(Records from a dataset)
■ ■ ■ ■ ■ ■ ■

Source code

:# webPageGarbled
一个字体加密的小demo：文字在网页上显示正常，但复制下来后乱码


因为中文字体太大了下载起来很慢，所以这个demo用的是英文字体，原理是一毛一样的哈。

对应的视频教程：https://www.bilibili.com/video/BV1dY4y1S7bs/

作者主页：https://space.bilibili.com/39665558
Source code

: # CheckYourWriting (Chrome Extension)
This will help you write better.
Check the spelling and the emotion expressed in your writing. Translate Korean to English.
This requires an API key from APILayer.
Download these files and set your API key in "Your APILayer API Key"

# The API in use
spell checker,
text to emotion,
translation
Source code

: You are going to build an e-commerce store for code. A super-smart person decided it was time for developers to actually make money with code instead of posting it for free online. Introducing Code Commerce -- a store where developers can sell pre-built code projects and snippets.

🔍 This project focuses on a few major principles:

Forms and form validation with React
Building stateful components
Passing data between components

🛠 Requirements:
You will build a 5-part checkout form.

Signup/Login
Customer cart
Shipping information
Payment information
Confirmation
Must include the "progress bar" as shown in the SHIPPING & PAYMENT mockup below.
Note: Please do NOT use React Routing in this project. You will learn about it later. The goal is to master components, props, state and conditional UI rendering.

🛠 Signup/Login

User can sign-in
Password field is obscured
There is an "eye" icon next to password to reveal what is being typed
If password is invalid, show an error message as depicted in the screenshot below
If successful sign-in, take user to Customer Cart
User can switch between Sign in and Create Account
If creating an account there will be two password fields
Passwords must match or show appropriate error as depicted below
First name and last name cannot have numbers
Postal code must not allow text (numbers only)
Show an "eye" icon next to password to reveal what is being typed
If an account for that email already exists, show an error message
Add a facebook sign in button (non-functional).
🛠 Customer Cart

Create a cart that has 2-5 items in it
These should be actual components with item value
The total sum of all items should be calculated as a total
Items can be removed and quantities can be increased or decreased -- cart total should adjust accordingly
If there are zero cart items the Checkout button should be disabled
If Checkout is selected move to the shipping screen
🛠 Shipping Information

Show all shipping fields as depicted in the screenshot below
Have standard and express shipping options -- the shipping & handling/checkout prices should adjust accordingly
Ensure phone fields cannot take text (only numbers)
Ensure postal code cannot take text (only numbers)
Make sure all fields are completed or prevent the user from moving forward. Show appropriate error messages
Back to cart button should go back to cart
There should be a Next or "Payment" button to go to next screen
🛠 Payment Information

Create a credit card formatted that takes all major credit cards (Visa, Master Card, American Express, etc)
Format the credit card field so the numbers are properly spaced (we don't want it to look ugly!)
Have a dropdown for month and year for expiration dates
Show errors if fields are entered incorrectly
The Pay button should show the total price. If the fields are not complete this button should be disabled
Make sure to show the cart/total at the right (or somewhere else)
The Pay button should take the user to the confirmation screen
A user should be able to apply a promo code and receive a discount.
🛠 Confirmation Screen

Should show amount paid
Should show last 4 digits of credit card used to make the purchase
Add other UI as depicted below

■ ■ ■ ■ ■ ■ ■

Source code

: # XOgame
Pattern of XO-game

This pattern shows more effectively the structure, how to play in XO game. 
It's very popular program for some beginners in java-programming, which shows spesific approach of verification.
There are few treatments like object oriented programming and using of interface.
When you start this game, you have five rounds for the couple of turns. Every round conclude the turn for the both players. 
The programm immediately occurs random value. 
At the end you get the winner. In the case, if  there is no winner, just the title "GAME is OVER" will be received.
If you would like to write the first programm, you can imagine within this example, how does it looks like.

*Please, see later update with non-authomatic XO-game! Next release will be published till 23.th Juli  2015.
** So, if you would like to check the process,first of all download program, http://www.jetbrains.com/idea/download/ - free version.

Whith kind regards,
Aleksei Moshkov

■ ■ ■ ■ ■ ■ ■

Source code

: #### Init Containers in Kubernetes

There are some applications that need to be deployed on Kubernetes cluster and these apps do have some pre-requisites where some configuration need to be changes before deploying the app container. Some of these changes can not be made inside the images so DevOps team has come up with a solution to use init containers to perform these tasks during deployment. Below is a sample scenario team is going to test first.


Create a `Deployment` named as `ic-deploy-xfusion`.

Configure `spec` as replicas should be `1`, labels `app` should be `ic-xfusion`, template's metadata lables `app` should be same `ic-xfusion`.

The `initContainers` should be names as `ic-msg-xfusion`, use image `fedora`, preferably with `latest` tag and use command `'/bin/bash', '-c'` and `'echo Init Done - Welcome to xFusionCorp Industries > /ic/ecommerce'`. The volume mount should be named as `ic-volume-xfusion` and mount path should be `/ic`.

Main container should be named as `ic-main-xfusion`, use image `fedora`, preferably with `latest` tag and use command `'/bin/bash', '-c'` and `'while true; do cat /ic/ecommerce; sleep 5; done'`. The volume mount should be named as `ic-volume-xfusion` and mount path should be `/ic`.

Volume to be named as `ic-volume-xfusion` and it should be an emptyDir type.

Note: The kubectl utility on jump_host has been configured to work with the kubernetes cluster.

■ ■ ■ ■ ■ ■ ■

- _WORK TASK_
Quote the data above from the line containing "Should show amount paid" to the line containing "Add other UI as depicted below", inclusive, and stop.

- _RESPONSE TO THIS TASK_
Should show amount paid
Should show last 4 digits of credit card used to make the purchase
Add other UI as depicted below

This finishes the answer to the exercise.